QueryData is just a typedef for a std::vector<Row>. Query data is just a list of rows. Simple enough.
To populate the data that will be returned to the user at runtime, your implementation function must generate the data that you'd like to display and populate a QueryData map with the appropriate Rows. Then, just return the QueryData.
In our case, we used system APIs to create a struct of type tm which has fields such as tm_hour, tm_min and tm_sec which represent the current time. We can then create our three entries in our Row variable: hour, minutes and seconds. Then we push that single row onto the QueryData variable and return it. Note that if we wanted our table to have many rows (a more common use-case), we would just push back more Row maps onto results.

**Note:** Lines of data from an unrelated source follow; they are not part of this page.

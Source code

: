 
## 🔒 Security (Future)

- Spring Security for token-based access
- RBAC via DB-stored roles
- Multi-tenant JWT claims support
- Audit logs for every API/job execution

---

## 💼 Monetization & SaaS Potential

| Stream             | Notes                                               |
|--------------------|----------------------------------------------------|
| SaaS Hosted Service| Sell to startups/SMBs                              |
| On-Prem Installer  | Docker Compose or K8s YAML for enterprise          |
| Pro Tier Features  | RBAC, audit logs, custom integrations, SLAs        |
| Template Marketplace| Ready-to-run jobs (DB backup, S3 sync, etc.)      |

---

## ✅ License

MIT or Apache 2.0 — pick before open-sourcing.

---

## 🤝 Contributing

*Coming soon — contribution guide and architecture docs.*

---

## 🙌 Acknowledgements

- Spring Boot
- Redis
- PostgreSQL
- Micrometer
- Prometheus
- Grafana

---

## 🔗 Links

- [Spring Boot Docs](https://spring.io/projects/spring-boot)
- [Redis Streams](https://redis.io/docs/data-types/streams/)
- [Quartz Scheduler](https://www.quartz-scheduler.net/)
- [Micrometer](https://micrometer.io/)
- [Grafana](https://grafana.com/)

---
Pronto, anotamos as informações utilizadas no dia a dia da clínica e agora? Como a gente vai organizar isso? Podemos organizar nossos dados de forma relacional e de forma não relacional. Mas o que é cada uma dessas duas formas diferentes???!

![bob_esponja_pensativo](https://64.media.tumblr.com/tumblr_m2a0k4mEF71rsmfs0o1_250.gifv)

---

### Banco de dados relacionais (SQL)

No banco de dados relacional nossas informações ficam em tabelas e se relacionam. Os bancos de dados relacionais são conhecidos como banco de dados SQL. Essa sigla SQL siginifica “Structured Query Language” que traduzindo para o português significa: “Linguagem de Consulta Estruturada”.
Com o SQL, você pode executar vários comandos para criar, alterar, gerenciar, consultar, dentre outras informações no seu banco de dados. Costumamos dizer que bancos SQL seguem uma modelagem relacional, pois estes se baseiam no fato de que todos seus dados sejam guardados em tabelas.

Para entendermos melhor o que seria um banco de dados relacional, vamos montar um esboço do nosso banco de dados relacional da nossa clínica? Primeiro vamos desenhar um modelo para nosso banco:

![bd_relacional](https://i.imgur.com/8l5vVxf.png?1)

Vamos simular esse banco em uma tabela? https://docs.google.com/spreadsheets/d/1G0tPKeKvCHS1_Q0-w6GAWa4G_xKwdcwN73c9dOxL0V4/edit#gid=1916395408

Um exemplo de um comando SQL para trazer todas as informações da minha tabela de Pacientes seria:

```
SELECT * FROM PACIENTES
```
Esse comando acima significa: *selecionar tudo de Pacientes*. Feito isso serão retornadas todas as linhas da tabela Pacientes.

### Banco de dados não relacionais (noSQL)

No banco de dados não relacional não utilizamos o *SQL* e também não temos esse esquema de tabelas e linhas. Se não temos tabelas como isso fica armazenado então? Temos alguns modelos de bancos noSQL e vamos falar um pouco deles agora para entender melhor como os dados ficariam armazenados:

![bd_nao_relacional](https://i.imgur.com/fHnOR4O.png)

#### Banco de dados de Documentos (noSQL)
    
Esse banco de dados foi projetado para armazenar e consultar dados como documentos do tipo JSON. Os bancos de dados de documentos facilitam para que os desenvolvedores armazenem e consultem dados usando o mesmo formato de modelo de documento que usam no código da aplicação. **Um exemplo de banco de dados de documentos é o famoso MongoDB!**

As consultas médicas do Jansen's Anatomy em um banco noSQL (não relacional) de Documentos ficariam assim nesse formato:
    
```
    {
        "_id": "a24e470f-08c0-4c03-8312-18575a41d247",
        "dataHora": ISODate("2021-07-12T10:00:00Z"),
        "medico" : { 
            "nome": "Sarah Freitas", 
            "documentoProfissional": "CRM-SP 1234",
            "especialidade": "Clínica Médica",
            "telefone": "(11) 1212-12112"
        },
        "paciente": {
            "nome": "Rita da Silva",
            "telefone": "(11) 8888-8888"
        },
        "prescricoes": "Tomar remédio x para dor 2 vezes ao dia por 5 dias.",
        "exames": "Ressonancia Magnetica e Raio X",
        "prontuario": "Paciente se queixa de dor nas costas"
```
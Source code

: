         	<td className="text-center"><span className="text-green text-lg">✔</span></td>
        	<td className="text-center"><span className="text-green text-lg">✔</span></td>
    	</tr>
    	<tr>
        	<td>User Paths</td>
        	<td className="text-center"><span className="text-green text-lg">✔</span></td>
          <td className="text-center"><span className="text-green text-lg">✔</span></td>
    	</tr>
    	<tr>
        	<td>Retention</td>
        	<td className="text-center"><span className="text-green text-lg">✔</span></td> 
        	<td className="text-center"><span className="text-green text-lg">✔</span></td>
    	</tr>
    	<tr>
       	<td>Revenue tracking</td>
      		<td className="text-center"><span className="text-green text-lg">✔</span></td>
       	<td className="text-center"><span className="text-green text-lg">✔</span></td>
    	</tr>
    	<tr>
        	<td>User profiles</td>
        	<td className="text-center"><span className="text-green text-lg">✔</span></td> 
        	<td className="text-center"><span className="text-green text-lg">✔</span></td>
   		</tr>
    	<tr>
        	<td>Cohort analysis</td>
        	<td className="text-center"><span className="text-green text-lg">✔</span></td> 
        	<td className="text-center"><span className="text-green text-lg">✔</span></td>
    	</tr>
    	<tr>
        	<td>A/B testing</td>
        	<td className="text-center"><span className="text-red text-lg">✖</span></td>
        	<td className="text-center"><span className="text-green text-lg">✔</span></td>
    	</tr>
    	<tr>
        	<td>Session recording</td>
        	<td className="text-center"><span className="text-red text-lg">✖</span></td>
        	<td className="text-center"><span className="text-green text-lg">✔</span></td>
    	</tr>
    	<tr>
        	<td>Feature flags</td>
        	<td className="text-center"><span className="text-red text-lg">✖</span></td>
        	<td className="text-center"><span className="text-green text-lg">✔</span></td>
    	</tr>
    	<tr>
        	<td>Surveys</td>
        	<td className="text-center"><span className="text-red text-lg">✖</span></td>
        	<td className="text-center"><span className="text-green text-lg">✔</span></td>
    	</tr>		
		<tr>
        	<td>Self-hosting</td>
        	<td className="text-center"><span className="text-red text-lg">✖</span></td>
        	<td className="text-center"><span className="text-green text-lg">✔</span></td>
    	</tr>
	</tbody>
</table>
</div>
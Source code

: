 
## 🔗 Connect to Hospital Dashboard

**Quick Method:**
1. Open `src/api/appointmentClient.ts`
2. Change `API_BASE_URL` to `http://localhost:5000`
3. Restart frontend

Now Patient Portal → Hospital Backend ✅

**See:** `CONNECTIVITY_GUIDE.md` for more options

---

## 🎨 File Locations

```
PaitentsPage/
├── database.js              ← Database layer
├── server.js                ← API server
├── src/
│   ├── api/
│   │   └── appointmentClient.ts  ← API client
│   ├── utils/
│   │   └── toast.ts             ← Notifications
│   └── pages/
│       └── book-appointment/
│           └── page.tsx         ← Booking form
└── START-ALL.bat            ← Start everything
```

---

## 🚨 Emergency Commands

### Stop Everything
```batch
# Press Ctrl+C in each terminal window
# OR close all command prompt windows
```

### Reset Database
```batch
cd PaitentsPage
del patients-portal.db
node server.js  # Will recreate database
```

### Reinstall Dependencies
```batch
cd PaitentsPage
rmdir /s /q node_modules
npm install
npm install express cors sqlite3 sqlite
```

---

If you've created a new file, you'll need to make sure that CMake properly builds your code. Open osquery/tables/CMakeLists.txt. Find the line that defines the library osquery_tables and add your file, utility/time.cpp to the sources which are compiled by that library.
If your table only works on OS X, find the target called osquery_tables_darwin and add your file to that list of sources instead. If your table only works on Linux, find the target called osquery_tables_linux and add your implementation file to that list of sources.
Return to the root of the repository and execute make. This will generate the appropriate code and link everything properly.
If your code compiled properly, launch the interactive query console by executing ./build/[darwin|linux]/osquery/osqueryi and try issuing your new table a command: SELECT * FROM time;.
You don't have to do anything to make your query work in the osqueryd daemon. All osquery queries work in osqueryd. It's worth noting, however, that osqueryd is a long-running process. If your table leaks memory or uses a lot of systems resources, you will notice poor performance from osqueryd. For more information on ensuring a performant table, see performance overview.
When in doubt, use existing open source tables to guide your development.